Work instruction:
The response should be the lines of the data, starting at the first and ending at the one that contains "addressed before implementation.", copied without change.
★ ★ ★ ★ ★
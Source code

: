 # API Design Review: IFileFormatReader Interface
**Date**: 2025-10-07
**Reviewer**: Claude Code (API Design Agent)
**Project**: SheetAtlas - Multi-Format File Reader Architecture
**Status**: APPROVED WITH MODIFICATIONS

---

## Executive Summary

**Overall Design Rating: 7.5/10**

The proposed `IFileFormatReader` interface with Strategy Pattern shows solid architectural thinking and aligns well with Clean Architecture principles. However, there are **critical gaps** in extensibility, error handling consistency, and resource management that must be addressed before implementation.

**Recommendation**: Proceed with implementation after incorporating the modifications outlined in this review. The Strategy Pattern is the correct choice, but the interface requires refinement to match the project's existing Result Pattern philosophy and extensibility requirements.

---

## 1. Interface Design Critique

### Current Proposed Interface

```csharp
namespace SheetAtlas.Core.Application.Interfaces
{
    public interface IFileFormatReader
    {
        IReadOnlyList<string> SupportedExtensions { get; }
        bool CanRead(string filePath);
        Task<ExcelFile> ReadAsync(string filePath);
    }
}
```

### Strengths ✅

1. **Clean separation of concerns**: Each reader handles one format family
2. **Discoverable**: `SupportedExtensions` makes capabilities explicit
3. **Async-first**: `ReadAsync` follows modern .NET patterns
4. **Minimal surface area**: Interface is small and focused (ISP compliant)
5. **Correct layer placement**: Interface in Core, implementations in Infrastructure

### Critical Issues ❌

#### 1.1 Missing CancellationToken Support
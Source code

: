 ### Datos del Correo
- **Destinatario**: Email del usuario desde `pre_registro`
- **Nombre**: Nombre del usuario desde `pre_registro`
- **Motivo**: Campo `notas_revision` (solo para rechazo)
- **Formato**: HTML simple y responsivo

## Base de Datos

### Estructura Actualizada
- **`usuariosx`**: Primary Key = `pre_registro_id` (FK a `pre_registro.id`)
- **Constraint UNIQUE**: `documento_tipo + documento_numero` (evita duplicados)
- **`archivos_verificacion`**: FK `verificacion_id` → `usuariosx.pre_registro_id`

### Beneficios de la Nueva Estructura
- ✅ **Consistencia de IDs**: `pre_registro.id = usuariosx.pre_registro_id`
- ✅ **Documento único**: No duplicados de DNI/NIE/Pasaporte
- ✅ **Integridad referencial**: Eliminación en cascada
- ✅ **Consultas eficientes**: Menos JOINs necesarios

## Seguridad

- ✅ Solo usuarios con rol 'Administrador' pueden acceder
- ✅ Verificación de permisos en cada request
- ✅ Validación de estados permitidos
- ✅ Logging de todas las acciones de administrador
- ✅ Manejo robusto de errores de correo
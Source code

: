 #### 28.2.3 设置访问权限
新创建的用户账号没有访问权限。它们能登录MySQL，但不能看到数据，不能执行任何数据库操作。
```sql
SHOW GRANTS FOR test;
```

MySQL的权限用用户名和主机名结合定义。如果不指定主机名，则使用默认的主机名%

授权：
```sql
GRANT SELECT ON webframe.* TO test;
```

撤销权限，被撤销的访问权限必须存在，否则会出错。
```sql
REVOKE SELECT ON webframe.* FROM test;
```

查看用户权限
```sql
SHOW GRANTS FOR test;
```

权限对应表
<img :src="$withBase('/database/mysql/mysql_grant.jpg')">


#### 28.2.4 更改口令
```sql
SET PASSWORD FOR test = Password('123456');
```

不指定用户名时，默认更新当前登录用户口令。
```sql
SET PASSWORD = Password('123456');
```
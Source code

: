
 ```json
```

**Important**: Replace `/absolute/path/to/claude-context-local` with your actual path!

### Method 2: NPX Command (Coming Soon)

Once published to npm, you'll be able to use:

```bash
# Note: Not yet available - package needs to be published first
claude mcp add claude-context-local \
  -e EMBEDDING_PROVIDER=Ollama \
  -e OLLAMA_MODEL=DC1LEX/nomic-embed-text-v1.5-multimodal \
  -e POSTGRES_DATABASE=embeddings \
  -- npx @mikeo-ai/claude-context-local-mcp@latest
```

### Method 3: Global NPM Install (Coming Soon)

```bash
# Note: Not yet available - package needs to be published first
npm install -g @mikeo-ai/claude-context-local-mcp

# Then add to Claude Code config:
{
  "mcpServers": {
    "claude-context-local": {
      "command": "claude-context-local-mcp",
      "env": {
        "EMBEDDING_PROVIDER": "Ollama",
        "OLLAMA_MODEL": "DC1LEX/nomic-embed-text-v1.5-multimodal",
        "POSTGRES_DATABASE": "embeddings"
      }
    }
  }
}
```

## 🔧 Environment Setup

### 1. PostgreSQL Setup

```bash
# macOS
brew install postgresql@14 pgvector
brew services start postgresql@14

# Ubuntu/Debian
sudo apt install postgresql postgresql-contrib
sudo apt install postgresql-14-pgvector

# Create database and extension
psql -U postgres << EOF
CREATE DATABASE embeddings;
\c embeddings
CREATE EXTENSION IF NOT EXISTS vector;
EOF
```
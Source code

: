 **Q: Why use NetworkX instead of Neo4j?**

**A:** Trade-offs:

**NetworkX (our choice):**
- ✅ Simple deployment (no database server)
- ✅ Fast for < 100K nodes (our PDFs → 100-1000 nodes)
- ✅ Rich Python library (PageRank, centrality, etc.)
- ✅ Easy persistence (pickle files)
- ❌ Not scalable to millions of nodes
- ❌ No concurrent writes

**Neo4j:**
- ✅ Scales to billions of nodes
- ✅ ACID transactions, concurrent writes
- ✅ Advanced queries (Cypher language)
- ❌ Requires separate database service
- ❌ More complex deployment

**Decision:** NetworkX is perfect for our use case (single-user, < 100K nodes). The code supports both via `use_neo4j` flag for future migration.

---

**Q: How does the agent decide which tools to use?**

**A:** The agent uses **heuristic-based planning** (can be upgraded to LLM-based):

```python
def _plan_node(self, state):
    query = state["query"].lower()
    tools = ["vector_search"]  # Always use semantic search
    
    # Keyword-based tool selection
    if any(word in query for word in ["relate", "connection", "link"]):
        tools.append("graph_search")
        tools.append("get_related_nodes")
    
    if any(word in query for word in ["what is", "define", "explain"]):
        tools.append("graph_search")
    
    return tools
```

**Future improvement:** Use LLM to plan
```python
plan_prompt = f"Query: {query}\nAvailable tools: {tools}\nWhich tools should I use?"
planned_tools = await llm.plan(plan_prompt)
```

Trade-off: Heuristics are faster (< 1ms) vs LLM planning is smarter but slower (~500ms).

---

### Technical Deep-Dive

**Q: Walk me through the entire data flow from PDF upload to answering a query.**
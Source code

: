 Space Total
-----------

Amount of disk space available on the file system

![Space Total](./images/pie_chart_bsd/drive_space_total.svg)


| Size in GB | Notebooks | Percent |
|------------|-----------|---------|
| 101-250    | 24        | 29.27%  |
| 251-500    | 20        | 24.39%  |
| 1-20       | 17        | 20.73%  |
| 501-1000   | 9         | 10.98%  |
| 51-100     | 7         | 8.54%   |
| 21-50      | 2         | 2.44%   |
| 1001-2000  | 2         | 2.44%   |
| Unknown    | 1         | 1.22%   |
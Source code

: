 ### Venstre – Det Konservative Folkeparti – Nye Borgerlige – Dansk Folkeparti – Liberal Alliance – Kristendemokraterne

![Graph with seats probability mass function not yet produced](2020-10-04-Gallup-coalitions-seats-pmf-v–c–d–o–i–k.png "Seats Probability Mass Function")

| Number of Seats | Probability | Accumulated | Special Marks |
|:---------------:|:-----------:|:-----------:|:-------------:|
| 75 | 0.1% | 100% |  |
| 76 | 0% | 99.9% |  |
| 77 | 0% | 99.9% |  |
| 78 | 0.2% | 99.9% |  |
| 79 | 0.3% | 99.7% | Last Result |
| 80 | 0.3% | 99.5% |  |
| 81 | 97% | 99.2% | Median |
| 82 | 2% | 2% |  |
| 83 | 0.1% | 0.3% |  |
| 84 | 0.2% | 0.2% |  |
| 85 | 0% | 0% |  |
★ ★ ★ ★ ★
Exercise solution:
Source code

: # API Design Review: IFileFormatReader Interface
**Date**: 2025-10-07
**Reviewer**: Claude Code (API Design Agent)
**Project**: SheetAtlas - Multi-Format File Reader Architecture
**Status**: APPROVED WITH MODIFICATIONS

---

## Executive Summary

**Overall Design Rating: 7.5/10**

The proposed `IFileFormatReader` interface with Strategy Pattern shows solid architectural thinking and aligns well with Clean Architecture principles. However, there are **critical gaps** in extensibility, error handling consistency, and resource management that must be addressed before implementation.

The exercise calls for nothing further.